Reputation: 101
i have a pandas data frame df.drop which has two date columns Joined Date and Terminated Date. i want to get the difference(in days) between terminated date and joined date. but there is a text value in terminated date 'Not terminated'. hence i tried to convert it in to today's date and then get the difference. below is the code which i tried for convertion
import time
today=time.strftime(("%Y-%m-%d"))
df_drop['TerminatedDate_new'] = [today if x=='Not_Terminated' else df_drop['TerminatedDate'] for x in df_drop['TerminatedDate']]

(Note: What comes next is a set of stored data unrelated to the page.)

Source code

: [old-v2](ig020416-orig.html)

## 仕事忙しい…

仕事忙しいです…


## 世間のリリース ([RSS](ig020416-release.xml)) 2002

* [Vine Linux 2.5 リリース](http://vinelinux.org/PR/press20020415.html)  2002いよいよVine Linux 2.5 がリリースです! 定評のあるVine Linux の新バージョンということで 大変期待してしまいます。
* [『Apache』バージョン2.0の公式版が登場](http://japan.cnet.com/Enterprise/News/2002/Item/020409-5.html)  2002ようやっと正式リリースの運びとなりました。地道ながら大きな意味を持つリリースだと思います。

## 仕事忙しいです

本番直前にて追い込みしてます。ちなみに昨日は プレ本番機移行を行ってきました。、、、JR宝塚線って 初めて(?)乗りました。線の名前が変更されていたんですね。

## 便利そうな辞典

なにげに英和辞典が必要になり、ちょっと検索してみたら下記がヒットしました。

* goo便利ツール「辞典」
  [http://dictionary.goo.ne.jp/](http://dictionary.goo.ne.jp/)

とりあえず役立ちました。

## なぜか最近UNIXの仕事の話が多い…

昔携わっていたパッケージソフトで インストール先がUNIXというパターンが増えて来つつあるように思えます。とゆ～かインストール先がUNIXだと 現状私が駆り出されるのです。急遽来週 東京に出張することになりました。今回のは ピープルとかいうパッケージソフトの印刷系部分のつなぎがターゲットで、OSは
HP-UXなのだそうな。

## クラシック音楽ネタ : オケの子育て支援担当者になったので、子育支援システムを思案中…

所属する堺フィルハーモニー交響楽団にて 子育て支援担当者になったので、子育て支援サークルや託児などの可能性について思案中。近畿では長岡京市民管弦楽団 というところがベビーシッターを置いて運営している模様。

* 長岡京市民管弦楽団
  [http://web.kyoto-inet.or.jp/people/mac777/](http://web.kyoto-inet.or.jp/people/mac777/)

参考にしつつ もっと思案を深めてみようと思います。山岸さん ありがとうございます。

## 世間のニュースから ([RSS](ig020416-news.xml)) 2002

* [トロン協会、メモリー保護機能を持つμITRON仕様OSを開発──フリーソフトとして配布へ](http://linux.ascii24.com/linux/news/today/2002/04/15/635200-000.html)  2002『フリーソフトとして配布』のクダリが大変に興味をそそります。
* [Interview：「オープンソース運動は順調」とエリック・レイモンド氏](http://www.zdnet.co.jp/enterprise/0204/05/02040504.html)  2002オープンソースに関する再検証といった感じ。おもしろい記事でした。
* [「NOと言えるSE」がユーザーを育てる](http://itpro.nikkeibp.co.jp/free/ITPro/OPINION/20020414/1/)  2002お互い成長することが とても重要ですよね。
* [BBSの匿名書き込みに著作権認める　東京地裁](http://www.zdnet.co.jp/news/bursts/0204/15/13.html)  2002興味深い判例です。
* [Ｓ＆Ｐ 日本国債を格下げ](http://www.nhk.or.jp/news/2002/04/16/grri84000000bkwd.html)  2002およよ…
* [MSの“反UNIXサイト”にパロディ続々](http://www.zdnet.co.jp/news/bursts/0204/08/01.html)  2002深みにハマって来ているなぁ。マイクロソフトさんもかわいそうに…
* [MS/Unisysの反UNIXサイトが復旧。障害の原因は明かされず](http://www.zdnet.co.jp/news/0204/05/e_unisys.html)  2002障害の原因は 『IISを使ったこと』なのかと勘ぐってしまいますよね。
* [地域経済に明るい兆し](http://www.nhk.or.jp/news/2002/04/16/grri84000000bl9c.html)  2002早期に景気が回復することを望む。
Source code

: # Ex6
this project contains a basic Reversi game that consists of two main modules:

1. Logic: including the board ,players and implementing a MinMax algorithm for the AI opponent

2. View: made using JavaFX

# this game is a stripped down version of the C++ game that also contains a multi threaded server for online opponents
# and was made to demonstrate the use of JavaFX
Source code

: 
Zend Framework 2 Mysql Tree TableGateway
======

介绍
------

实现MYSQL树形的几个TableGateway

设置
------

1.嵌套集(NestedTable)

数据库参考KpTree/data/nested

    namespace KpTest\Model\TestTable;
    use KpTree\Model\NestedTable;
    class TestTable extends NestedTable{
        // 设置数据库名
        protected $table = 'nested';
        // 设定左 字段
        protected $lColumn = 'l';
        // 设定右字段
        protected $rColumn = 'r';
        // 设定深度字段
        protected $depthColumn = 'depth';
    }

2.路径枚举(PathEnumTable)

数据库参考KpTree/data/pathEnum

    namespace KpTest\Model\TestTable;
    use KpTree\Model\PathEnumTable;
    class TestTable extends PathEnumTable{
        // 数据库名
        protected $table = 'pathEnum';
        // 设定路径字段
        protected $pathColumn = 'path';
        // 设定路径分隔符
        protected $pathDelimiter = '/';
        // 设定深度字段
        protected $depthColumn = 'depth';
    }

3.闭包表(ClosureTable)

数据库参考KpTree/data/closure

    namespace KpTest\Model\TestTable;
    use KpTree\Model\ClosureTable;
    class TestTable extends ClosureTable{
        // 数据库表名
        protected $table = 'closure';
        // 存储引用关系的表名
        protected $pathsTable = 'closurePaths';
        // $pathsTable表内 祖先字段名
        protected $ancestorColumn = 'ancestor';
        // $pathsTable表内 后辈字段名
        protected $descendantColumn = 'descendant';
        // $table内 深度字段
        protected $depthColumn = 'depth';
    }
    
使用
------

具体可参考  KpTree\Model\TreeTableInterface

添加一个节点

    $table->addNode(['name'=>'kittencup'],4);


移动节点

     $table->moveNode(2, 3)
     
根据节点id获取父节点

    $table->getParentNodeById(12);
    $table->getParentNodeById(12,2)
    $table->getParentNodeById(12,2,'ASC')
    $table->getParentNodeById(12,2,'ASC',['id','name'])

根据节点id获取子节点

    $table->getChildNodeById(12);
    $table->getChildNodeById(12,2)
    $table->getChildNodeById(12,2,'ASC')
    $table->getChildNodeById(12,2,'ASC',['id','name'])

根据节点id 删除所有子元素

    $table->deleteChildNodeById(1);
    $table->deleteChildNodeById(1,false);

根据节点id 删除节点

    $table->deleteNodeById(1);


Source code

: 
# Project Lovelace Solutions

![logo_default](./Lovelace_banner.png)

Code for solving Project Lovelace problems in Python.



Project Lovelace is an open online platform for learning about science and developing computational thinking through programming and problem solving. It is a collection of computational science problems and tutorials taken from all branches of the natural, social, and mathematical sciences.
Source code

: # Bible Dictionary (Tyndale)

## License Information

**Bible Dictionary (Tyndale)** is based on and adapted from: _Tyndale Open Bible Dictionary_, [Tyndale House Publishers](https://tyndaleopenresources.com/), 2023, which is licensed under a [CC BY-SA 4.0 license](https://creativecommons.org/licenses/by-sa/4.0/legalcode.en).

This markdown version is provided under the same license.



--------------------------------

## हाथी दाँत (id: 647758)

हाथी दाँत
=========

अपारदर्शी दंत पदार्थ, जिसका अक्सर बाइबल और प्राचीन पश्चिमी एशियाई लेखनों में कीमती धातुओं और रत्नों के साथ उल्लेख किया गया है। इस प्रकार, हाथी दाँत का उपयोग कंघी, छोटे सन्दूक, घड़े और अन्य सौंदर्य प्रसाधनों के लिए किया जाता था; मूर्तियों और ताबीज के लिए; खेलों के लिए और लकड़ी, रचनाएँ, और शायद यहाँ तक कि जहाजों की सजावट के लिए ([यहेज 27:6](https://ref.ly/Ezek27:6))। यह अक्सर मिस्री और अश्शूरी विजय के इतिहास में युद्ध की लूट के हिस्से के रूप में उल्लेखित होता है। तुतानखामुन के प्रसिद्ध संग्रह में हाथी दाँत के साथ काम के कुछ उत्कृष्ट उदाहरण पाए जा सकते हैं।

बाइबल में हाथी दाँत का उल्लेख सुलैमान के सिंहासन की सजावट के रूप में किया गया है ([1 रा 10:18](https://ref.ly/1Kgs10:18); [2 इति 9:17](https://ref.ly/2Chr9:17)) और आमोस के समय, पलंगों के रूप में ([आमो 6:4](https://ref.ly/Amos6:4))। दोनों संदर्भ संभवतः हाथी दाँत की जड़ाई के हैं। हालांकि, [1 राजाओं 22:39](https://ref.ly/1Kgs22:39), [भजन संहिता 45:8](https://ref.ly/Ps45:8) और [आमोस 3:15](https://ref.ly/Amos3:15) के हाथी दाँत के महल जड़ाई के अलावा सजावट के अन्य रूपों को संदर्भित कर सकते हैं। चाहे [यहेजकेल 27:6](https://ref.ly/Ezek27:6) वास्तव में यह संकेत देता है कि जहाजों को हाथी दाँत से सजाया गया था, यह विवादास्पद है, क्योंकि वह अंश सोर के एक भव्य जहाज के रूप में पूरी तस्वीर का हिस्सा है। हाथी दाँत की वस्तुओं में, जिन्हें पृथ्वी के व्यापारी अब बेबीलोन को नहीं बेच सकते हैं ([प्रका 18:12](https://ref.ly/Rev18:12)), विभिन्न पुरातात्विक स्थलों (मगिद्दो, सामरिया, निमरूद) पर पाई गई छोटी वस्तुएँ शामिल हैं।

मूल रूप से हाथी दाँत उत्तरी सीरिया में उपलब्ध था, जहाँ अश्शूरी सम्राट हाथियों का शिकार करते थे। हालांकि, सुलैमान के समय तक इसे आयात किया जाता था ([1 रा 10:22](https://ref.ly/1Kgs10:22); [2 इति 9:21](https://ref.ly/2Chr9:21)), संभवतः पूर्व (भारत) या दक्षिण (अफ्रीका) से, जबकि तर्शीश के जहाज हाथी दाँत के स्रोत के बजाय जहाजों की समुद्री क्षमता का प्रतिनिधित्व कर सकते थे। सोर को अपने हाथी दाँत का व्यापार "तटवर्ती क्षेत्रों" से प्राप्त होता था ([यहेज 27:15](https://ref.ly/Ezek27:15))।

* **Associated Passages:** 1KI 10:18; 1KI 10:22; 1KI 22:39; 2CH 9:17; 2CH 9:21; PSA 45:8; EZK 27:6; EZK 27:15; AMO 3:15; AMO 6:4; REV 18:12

although it gives correct answer(today) for 'Not_Terminated' rows, for date values, it gives entire df_drop['TerminatedDate'] column instead of the existing date(else part of the code).
how do i change it so that it select the same raw and give the existing date value?
also is there easy method to get the difference without separably calculating df_drop['TerminatedDate_new']
Upvotes: 0
Views: 253
Reputation: 144
Your code is a bit long. A better way to do it is
df['TerminatedDate'].replace({'Not_Terminated':today}, inplace=True)
If you don't want replace the old column, you could save it to new column.
df['new_col'] = df['TerminatedDate'].replace({'Not_Terminated':today})
The problem with your code is this part else df_drop['TerminatedDate'] for x
as it replaces the a cell by the entire column. It should be else x for x
.
If you want to get the difference in one single action, you would have to create a custom function and apply it row wise.
def get_dif(start,end):
if end == "Not_Terminated":
end = today
return end-start
df['new_col'] = df.apply(lambda df: get_dif(df['JoinedDate'],df['TerminatedDate'], axis=1)
Upvotes: 2